Aside from the random reference spotting, the series is quite good fun.  A lot of the gags hit their mark and the characters are stereotypical but fun to watch.  At the moment the creepy class rep Miss Ichijo steals the show.  It's still unexplained how she became class rep when she barely talks and seems to try and poison people on a regular basis, but to be honest compared to the rest of the series this is one of the more sensible aspects.  Rebecca herself is pretty good too, and I love the way the series sends itself up - apart from the main characters everyone else is depicted as identical clones who neither move or speak, and the camera occasionally moves back to show that the classroom is in fact a film set!  It makes as much fun of itself as it does everything else and this makes it really enjoyable to watch.  However, the series' quickfire gags, complete randomness and absurdity does actually hold it back as well.
 

The problem is that there is absolutely no plot to nearly all the episodes.  It's almost as it they created the characters, stuck them in a room, saw what happened and then padded it our with sight gags and pop-culture references.  Unlike Excel Saga, where each episode had a theme, Paniponi Dash rarely has anything to hold an episode together.  The few episodes that do are the best - particularly the one where Rebecca removes the hyperactive Himeko Katagiri's cowlick, causing her lose all her energy - but the rest of the

time it seems like a series of sketches that just happens to use the same characters in each one.  It's still very funny, entertaining and well animated, but completely shallow - the comedy really is all it has, so thank god the comedy's good!
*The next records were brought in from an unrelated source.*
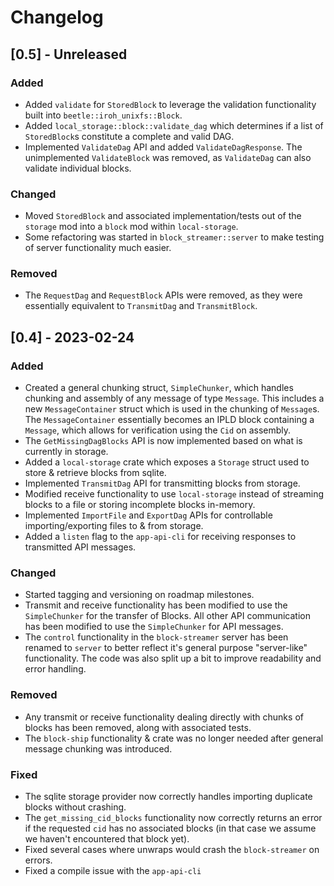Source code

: # Changelog

## [0.5] - Unreleased

### Added

- Added `validate` for `StoredBlock` to leverage the validation functionality built into `beetle::iroh_unixfs::Block`.
- Added `local_storage::block::validate_dag` which determines if a list of `StoredBlock`s constitute a complete and valid DAG.
- Implemented `ValidateDag` API and added `ValidateDagResponse`. The unimplemented `ValidateBlock` was removed, as `ValidateDag` can also validate individual blocks.

### Changed

- Moved `StoredBlock` and associated implementation/tests out of the `storage` mod into a `block` mod within `local-storage`.
- Some refactoring was started in `block_streamer::server` to make testing of server functionality much easier.

### Removed

- The `RequestDag` and `RequestBlock` APIs were removed, as they were essentially equivalent to `TransmitDag` and `TransmitBlock`.

## [0.4] - 2023-02-24

### Added

- Created a general chunking struct, `SimpleChunker`, which handles chunking and assembly of any message of type `Message`. This includes a new `MessageContainer` struct which is used in the chunking of `Message`s. The `MessageContainer` essentially becomes an IPLD block containing a `Message`, which allows for verification using the `Cid` on assembly.
- The `GetMissingDagBlocks` API is now implemented based on what is currently in storage.
- Added a `local-storage` crate which exposes a `Storage` struct used to store & retrieve blocks from sqlite.
- Implemented `TransmitDag` API for transmitting blocks from storage.
- Modified receive functionality to use `local-storage` instead of streaming blocks to a file or storing incomplete blocks in-memory.
- Implemented `ImportFile` and `ExportDag` APIs for controllable importing/exporting files to & from storage.
- Added a `listen` flag to the `app-api-cli` for receiving responses to transmitted API messages.

### Changed

- Started tagging and versioning on roadmap milestones.
- Transmit and receive functionality has been modified to use the `SimpleChunker` for the transfer of Blocks. All other API communication has been modified to use the `SimpleChunker` for API messages.
- The `control` functionality in the `block-streamer` server has been renamed to `server` to better reflect it's general purpose "server-like" functionality. The code was also split up a bit to improve readability and error handling.

### Removed

- Any transmit or receive functionality dealing directly with chunks of blocks has been removed, along with associated tests.
- The `block-ship` functionality & crate was no longer needed after general message chunking was introduced.

### Fixed

- The sqlite storage provider now correctly handles importing duplicate blocks without crashing.
- The `get_missing_cid_blocks` functionality now correctly returns an error if the requested `cid` has no associated blocks (in that case we assume we haven't encountered that block yet).
- Fixed several cases where unwraps would crash the `block-streamer` on errors.
- Fixed a compile issue with the `app-api-cli`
In fairness it doesn't pretend to be anything more than it is.  It takes a cast of funny characters, throws them together and comedy occurs.  It's not high art, and it's not particularly subtle, but it is very, very funny.  In places it's like a stream of consciousness as completely unrelated gags and asides that have absolutely no bearing on what's going on assault your senses, but you can watch it over and over again and pick up new gags each time.  Paniponi Dash vol 1 is a masterclass of blink-and-you'll-miss-it humour, total randomness and sheer craziness that may turn your brain to mush, but hey, if you like insanity give it a go!

Extras:

Great stuff once again from ADV.  Trailers and clean opening and closing sequences are joined by TV spots, an alternative opening sequence and the excellent AD Vid Notes.  The AD Vid Notes is a feature that causes Pop-Up Video-style word balloons to appear throughout the episodes explaining the references and gags.  In a series like this they're essential if you are to get some of the jokes, but the jokes are sometimes so quick you have to pause it in order to read the notes!  The Vid Notes are a great extra and couples with the other on-disc extras, reversible cover and booklet it helps makes for a superb selection.